■ PROBLEM DESCRIPTION ■
Pick each line that has "verse" out of the records.

(Records from a collection)
<<<<
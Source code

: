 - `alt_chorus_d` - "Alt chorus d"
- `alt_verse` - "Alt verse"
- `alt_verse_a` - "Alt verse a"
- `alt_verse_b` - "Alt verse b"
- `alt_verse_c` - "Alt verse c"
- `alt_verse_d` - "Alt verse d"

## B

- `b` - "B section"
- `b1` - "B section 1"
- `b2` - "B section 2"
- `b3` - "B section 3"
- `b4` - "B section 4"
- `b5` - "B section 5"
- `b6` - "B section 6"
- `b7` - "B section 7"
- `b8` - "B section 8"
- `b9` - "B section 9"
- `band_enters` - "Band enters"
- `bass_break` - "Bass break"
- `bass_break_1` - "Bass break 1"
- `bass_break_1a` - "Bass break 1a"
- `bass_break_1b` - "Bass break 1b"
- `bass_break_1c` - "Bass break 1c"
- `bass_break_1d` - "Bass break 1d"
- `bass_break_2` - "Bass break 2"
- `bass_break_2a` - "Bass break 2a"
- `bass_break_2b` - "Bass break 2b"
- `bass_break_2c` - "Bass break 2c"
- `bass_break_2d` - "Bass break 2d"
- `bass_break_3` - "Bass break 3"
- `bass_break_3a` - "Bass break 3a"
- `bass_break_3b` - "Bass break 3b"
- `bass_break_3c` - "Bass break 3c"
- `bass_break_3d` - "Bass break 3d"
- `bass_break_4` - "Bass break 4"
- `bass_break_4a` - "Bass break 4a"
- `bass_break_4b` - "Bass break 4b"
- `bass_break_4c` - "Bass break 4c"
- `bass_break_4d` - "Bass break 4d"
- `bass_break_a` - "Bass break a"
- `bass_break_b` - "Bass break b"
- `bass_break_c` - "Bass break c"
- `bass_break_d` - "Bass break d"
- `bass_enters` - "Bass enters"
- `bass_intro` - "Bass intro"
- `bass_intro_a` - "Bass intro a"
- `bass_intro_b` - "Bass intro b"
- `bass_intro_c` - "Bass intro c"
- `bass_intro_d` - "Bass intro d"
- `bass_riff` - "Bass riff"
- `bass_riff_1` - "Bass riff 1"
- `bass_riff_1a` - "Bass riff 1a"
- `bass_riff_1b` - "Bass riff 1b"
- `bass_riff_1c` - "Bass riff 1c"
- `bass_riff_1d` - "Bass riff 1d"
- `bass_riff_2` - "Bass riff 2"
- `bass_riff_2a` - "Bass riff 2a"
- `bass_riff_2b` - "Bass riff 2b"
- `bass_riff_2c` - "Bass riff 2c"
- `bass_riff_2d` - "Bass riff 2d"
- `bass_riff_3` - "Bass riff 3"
>>>>
■ WRITTEN RESPONSE ■
- `alt_verse` - "Alt verse"
- `alt_verse_a` - "Alt verse a"
- `alt_verse_b` - "Alt verse b"
- `alt_verse_c` - "Alt verse c"
- `alt_verse_d` - "Alt verse d"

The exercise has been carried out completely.